- **Brief**: When you reach the line with "Each quickstart will" in the listing below, transcribe it and each line after it up to and including the line with "1. Choose a", exactly and with nothing else.

==========

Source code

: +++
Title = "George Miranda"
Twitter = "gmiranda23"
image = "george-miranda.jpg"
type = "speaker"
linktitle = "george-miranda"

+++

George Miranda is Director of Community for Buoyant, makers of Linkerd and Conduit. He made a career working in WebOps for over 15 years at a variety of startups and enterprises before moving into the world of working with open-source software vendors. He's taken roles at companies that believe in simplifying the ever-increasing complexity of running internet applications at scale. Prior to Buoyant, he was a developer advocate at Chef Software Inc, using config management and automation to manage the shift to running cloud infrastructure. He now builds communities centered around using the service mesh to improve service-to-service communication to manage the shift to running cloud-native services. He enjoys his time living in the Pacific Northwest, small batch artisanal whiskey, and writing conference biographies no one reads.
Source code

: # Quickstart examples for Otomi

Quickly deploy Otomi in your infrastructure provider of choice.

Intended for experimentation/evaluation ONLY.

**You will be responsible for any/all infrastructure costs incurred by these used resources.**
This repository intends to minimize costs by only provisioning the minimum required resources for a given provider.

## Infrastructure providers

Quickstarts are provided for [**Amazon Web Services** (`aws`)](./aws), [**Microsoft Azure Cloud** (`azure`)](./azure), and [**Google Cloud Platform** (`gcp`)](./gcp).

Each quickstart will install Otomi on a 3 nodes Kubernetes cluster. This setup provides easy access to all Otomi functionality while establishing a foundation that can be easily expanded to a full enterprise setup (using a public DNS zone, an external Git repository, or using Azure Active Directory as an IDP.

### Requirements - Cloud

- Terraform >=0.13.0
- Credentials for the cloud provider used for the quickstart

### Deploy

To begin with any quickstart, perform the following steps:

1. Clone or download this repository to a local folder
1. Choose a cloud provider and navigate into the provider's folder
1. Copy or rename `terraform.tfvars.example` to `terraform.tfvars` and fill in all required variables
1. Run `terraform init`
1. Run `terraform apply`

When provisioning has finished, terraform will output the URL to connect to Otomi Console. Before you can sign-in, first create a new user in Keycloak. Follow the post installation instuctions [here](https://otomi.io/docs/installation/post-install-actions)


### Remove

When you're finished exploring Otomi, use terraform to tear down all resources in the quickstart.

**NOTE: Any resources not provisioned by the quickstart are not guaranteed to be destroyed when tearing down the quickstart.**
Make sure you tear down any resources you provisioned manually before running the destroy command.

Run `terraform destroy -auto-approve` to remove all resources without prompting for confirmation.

==========

- **Completed exercise**:
Each quickstart will install Otomi on a 3 nodes Kubernetes cluster. This setup provides easy access to all Otomi functionality while establishing a foundation that can be easily expanded to a full enterprise setup (using a public DNS zone, an external Git repository, or using Azure Active Directory as an IDP.

### Requirements - Cloud

- Terraform >=0.13.0
- Credentials for the cloud provider used for the quickstart

### Deploy

To begin with any quickstart, perform the following steps:

1. Clone or download this repository to a local folder
1. Choose a cloud provider and navigate into the provider's folder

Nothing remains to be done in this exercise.